In all, consortium members secured nine projects worth about S$650,000 under the first round, which ended in 2021, Tan said.
Granted, being part of a consortium does not solve all challenges in India. These include remitting revenue back to Singapore, and high taxes on operations that span states in India, said Chow.
Covid-19 travel restrictions made things tougher. Said Chow: "We got the job, but we had to handle everything from the Singaporean side." HVS had to find a local partner to handle logistical efforts in India on short notice.
For Environsens, the pandemic limited networking opportunities, which are critical for the company to gain contracts.
Nevertheless, given its success in the first consortium, it "made sense" to participate in this current second round, said Dr Kharkwal.

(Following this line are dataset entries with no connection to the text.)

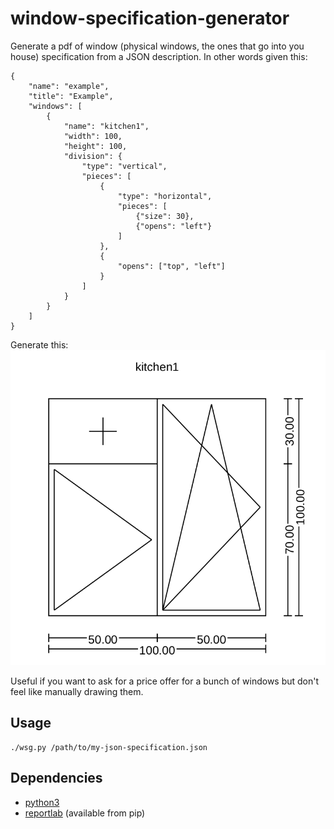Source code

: # window-specification-generator

Generate a pdf of window (physical windows, the ones that go into you house) specification from a JSON description.
In other words given this:
```
{
    "name": "example",
    "title": "Example",
    "windows": [
        {
            "name": "kitchen1",
            "width": 100,
            "height": 100,
            "division": {
                "type": "vertical",
                "pieces": [
                    {
                        "type": "horizontal",
                        "pieces": [
                            {"size": 30},
                            {"opens": "left"}
                        ]
                    },
                    {
                        "opens": ["top", "left"]
                    }
                ]
            }
        }
    ]
}
 ```

Generate this:
![screenshot-example](./screenshot-example.png)

Useful if you want to ask for a price offer for a bunch of windows but don't feel like manually drawing them.

## Usage

```
./wsg.py /path/to/my-json-specification.json
```

## Dependencies

* [python3](https://www.python.org/)
* [reportlab](http://www.reportlab.com/) (available from pip)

Launched in 2022 with nine participants, the second consortium aims to snag opportunities in the Internet of Things (IoT) space, as India's digitalisation continues.
One project that Environsens secured -- once more thanks to Enterprise SG's introductions -- was a contract to treat discharge water from India's textile industry, which includes IoT-enabled real-time monitoring. With an expanded pipeline of projects, the company expects a further S$3 million in revenue from India by end-2023, said Dr Kharkwal.
Eastcom decided to venture into India due to the "good penetration" of videoconferencing software such as Zoom and Microsoft Teams in the country. The company offers software for the secure storage, sharing and access of recorded virtual meetings.Holding talks
After introductions by the consortium leaders, Eastcom is now in talks with several system integrators -- which combine solutions from different vendors to be sold together -- in India, said its chief operating officer Shiva Bhaskaran.
By mid-2023, the company will have signed at least five memoranda of understanding to have its products offered by these system integrators. It expects revenue of about S$500,000 from its operations in India by end-2023.
"Beyond the quantitative value of contracts secured, successful consortium participants should also find themselves more familiar with navigating the business landscape, norms and practices in India and be able to adjust their internationalisation strategies for the market accordingly," said Tan.